Luiz Gutemberg, uma figura icônica do jornalismo de Brasília, faleceu no dia 16 de agosto de 2023, aos 89 anos, devido a complicações de pneumonia. Nascido em Maceió, Gutemberg dedicou sua vida à imprensa brasileira, se destacando em diversos veículos e deixando um legado significativo na capital do país. Sua carreira começou no fim da década de 1950, no Jornal do Brasil, durante uma fase de transformação sob a direção de Odylo Costa Filho. A partir de então, ele passou por importantes instituições, incluindo a revista Veja e a Rede Bandeirantes, antes de se firmar como um líder no Jornal de Brasília.
No Jornal de Brasília, onde chegou a ser diretor, Gutemberg se destacou por sua capacidade de inovar a cobertura jornalística. Ele reuniu uma equipe de profissionais renomados nas áreas política e econômica, e sua habilidade em criar uma primeira página atraente e em sugerir pautas relevantes o tornaram especialmente respeitado entre colegas e leitores. Ricardo Nobre, editor-chefe da versão impressa do jornal, destacou sua importância e inovação, mencionando que Gutemberg foi um “grande inovador” que deixou uma marca indelével no jornalismo local e nacional.
Ao retornar ao Jornal de Brasília em 1997, Gutemberg implementou ideias revolucionárias para a época, propondo uma redação circular que favorecia a interação e a colaboração entre os jornalistas. Cláudio Tourinho, que trabalhou com ele, lembra que Gutemberg tinha uma visão progressista, buscando experimentar e recriar modelos jornalísticos que estavam sendo testados em outros lugares do mundo. Ele também trouxe para a primeira página o conceito italiano de “pastone”, onde textos assinados discutiam os principais assuntos do dia, uma abordagem que transformou a dinâmica da redação.

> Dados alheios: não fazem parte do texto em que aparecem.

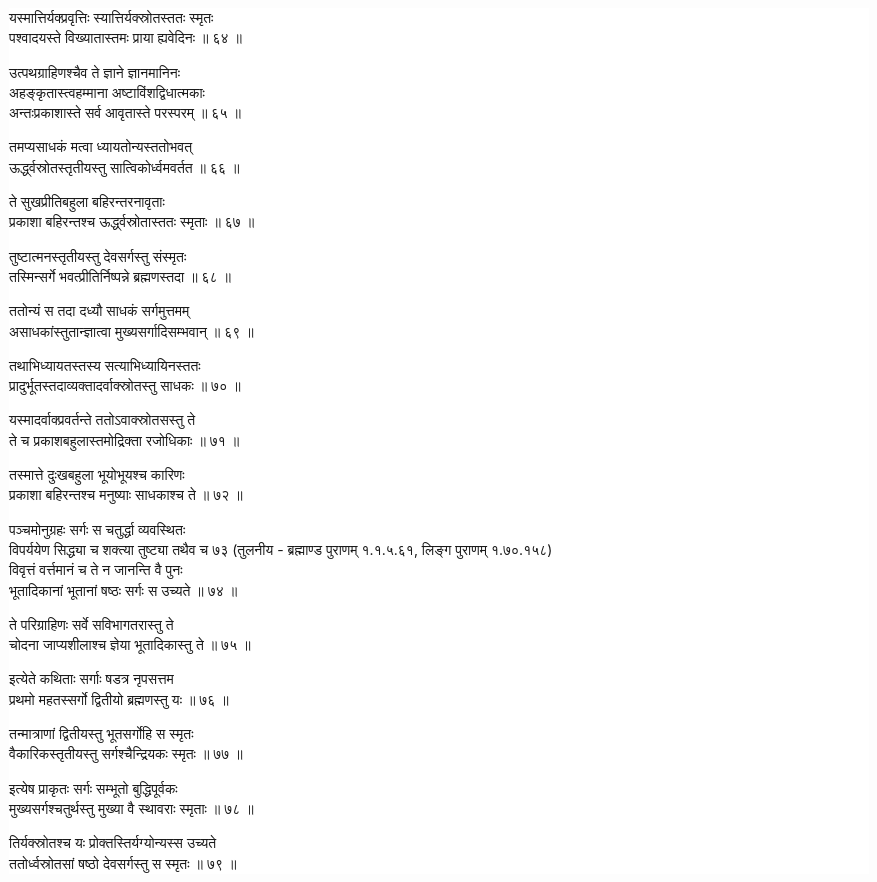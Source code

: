 
यस्मात्तिर्यक्प्रवृत्तिः स्यात्तिर्यक्स्रोतस्ततः स्मृतः  
पश्वादयस्ते विख्यातास्तमः प्राया ह्यवेदिनः ॥ ६४ ॥


उत्पथग्राहिणश्चैव ते ज्ञाने ज्ञानमानिनः  
अहङ्कृतास्त्वहम्माना अष्टाविंशद्विधात्मकाः  
अन्तःप्रकाशास्ते सर्व आवृतास्ते परस्परम् ॥ ६५ ॥


तमप्यसाधकं मत्वा ध्यायतोन्यस्ततोभवत्  
ऊर्द्ध्वस्रोतस्तृतीयस्तु सात्विकोर्ध्वमवर्तत ॥ ६६ ॥


ते सुखप्रीतिबहुला बहिरन्तरनावृताः  
प्रकाशा बहिरन्तश्च ऊर्द्ध्वस्रोतास्ततः स्मृताः ॥ ६७ ॥


तुष्टात्मनस्तृतीयस्तु देवसर्गस्तु संस्मृतः  
तस्मिन्सर्गे भवत्प्रीतिर्निष्पन्ने ब्रह्मणस्तदा ॥ ६८ ॥


ततोन्यं स तदा दध्यौ साधकं सर्गमुत्तमम्  
असाधकांस्तुतान्ज्ञात्वा मुख्यसर्गादिसम्भवान् ॥ ६९ ॥


तथाभिध्यायतस्तस्य सत्याभिध्यायिनस्ततः  
प्रादुर्भूतस्तदाव्यक्तादर्वाक्स्रोतस्तु साधकः ॥ ७० ॥


यस्मादर्वाक्प्रवर्तन्ते ततोऽवाक्स्रोतसस्तु ते  
ते च प्रकाशबहुलास्तमोद्रिक्ता रजोधिकाः ॥ ७१ ॥


तस्मात्ते दुःखबहुला भूयोभूयश्च कारिणः  
प्रकाशा बहिरन्तश्च मनुष्याः साधकाश्च ते ॥ ७२ ॥


पञ्चमोनुग्रहः सर्गः स चतुर्द्धा व्यवस्थितः  
विपर्ययेण सिद्ध्या च शक्त्या तुष्ट्या तथैव च ७३ (तुलनीय - ब्रह्माण्ड पुराणम् १.१.५.६१, लिङ्ग पुराणम् १.७०.१५८)  
विवृत्तं वर्त्तमानं च ते न जानन्ति वै पुनः  
भूतादिकानां भूतानां षष्ठः सर्गः स उच्यते ॥ ७४ ॥


ते परिग्राहिणः सर्वे सविभागतरास्तु ते  
चोदना जाप्यशीलाश्च ज्ञेया भूतादिकास्तु ते ॥ ७५ ॥


इत्येते कथिताः सर्गाः षडत्र नृपसत्तम  
प्रथमो महतस्सर्गो द्वितीयो ब्रह्मणस्तु यः ॥ ७६ ॥


तन्मात्राणां द्वितीयस्तु भूतसर्गोहि स स्मृतः  
वैकारिकस्तृतीयस्तु सर्गश्चैन्द्रियकः स्मृतः ॥ ७७ ॥


इत्येष प्राकृतः सर्गः सम्भूतो बुद्धिपूर्वकः  
मुख्यसर्गश्चतुर्थस्तु मुख्या वै स्थावराः स्मृताः ॥ ७८ ॥


तिर्यक्स्रोतश्च यः प्रोक्तस्तिर्यग्योन्यस्स उच्यते  
ततोर्ध्वस्रोतसां षष्ठो देवसर्गस्तु स स्मृतः ॥ ७९ ॥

Além de seu trabalho no jornalismo, Gutemberg teve uma relação profunda com a política brasileira. Ele se tornou biógrafo de Ulysses Guimarães, um dos principais nomes da redemocratização, publicando em 1994 a obra “Moisés, codinome Ulysses Guimarães”. Sua atuação não se limitou à biografia; ele participou de debates e programas que discutiam a história política do Brasil, contribuindo para a memória parlamentar do país.
Gutemberg também se destacou como escritor, transitando entre a literatura e o jornalismo. Ele produziu romances, peças teatrais e outras obras que refletem sua experiência e visão de mundo. Uma de suas obras notáveis é “O Anjo Americano”, que retrata a relação entre Maceió e o Rio de Janeiro. Sua produção literária foi reconhecida em Brasília, onde suas peças foram apresentadas em espaços culturais, como o Espaço Cultural Renato Russo.
Em conclusão, Luiz Gutemberg deixou um legado profundo e multifacetado, marcado pela inovação no jornalismo, pela biografia política e pela literatura. Sua trajetória é um testemunho do impacto que um jornalista pode ter na formação da opinião pública e na cultura de um país. Sua memória perdurará nas páginas que escreveu, nas histórias que ajudou a contar e na inspiração que deixou para as futuras gerações de jornalistas.